FIG. 2 is a sectional view of FIG. 1. As shown therein, a substrate 32 has a plurality of elongated, parallel trenches 34 formed therein, each trench 34 being filled with oxide 36. A dielectric layer 38 is disposed thereover, and metal bit lines 40 are formed above the dielectric layer 38 and connected to respective drains D by vias 42. Provided over this structure is another dielectric layer 44, on which additional elements of the array are provided.
It will be noted that the fabrication of the bit lines of the array of FIGS. 1 and 2 requires formation of individual vias 42 in thee dielectric layer 38 to contact the drains D as described above, followed by formation of individual bit lines in trenches in the dielectric layer 38 to contact the vias 42 so that contact is made between the bit lines B0, B1, B2, B3 and drains D. While this is a well-known approach, it will be understood that increased efficiency and simplicity of design and fabrication are desirable.
Therefore, what is needed is a memory array wherein improved design and fabrication are achieved.

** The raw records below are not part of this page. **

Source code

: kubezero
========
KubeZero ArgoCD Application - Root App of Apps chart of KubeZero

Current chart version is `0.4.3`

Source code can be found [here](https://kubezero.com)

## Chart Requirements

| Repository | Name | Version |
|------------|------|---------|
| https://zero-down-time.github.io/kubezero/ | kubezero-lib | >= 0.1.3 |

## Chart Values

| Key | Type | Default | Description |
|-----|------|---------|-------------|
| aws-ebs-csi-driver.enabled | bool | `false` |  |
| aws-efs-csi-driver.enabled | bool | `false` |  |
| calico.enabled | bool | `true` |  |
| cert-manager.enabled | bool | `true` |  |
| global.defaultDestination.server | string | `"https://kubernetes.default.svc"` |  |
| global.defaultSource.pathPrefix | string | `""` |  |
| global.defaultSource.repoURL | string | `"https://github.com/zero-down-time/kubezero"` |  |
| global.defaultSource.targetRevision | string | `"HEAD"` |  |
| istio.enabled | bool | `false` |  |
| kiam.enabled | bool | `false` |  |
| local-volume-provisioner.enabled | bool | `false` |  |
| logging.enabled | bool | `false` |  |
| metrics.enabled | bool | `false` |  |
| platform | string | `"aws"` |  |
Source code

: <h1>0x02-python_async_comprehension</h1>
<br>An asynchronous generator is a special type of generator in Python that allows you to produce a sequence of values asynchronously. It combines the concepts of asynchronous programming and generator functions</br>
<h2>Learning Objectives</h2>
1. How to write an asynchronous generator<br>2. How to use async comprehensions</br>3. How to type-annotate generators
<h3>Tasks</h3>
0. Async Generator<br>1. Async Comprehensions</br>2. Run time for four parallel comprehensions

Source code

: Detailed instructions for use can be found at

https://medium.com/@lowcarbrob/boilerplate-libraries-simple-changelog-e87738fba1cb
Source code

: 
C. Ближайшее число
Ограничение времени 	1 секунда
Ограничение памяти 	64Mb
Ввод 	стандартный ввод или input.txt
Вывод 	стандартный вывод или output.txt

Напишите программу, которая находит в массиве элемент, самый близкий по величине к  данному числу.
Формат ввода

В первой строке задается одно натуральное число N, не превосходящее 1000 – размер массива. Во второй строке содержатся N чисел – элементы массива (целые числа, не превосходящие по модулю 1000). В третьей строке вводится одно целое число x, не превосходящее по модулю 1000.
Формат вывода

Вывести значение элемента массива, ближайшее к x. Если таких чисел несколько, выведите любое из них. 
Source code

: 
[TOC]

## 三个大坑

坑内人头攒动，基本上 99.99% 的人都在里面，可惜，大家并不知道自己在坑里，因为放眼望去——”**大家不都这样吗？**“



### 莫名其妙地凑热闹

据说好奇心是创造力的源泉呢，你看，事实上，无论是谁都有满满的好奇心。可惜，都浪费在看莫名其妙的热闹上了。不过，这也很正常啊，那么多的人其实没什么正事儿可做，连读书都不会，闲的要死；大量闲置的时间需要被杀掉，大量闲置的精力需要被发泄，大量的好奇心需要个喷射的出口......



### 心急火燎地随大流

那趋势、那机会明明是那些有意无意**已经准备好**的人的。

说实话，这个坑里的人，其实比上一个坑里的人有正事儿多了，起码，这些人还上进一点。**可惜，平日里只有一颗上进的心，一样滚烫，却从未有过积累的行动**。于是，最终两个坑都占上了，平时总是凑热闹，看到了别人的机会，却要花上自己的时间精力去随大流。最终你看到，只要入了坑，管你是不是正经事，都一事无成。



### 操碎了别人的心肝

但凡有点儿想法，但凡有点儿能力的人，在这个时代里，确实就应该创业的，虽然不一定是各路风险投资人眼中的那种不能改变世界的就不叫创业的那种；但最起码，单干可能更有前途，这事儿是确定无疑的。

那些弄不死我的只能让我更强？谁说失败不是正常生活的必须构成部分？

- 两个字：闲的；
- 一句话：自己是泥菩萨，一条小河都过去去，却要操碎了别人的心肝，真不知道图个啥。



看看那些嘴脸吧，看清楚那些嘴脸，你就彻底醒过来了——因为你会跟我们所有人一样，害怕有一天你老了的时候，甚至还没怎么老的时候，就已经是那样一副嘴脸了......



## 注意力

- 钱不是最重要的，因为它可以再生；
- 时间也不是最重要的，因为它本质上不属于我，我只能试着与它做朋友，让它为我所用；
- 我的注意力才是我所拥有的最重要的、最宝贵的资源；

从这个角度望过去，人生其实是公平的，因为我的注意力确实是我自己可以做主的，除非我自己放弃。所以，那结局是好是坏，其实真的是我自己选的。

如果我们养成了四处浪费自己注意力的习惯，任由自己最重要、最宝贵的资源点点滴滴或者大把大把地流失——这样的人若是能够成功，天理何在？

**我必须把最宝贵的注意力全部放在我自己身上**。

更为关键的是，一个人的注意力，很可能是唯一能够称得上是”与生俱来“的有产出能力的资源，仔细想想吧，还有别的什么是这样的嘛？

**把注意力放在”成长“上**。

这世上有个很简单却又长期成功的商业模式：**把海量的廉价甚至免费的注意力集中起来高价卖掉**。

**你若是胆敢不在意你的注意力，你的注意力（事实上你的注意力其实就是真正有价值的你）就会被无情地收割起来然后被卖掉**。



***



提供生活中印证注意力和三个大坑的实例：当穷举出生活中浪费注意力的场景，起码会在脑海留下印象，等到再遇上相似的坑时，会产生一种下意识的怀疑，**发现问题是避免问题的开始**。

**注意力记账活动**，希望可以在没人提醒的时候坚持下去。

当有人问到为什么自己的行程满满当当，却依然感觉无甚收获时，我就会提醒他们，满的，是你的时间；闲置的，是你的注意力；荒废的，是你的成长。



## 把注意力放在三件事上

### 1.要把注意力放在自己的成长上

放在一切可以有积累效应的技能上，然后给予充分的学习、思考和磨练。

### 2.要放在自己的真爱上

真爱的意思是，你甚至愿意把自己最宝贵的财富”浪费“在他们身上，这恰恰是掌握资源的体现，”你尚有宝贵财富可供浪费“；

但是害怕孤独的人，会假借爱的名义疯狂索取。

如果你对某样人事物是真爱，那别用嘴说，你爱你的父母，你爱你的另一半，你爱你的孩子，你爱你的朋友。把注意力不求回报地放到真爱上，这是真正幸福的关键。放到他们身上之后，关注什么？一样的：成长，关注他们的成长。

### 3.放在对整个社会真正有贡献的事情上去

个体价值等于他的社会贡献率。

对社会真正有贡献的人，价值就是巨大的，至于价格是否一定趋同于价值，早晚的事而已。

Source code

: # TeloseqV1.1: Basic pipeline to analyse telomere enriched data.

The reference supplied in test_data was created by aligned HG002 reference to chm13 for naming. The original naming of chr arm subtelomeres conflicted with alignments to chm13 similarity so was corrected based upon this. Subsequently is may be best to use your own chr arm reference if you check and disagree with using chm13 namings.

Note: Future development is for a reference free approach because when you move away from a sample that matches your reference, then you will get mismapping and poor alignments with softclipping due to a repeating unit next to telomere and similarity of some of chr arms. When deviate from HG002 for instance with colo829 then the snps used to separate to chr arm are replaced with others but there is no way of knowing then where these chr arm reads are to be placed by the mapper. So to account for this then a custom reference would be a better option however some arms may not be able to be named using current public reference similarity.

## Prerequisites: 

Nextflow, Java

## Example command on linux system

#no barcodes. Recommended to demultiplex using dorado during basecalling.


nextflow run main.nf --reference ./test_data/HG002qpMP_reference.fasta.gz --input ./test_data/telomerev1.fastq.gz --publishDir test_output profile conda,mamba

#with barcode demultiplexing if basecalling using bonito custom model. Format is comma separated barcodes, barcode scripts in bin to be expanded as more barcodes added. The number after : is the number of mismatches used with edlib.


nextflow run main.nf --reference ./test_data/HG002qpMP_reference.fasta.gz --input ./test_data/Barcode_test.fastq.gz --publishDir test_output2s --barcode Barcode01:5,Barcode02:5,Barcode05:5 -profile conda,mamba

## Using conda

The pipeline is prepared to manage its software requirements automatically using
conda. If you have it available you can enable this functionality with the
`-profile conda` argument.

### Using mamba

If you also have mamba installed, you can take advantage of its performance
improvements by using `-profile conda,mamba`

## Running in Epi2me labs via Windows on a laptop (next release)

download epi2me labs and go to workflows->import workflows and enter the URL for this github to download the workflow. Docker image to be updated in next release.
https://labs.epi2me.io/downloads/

The present invention is a memory device having a substrate, and a plurality of source/drain regions in the substrate, each comprising a plurality of alternating sources and drains. The substrate defines a plurality of trenches filled with oxide, each positioned between an adjacent pair of source/drain regions, so that each oxide region has respective source/drain regions on one and the other sides thereof. Further included are a plurality of word lines and a plurality of bit lines, each bit line comprising a conductive region in the substrate, with oxide in a trench overlying each bit line. Further included are a plurality of connecting conductive regions in the substrate and associated with each bit line, each bit line being connected to (i) the sources of the source of the source/region on one side of the oxide overlying that bit line by some of the connecting conductive regions associated with that bit line, and (ii) the drains of a source/drain region on the other side of the oxide overlying that bit line by others of the connecting conductive regions associated with that bit line. The connecting conductive regions associated with each bit line extend therefrom to the source/drain regions on one and the other side of the oxide overlying that line in an alternating manner along the bit line length.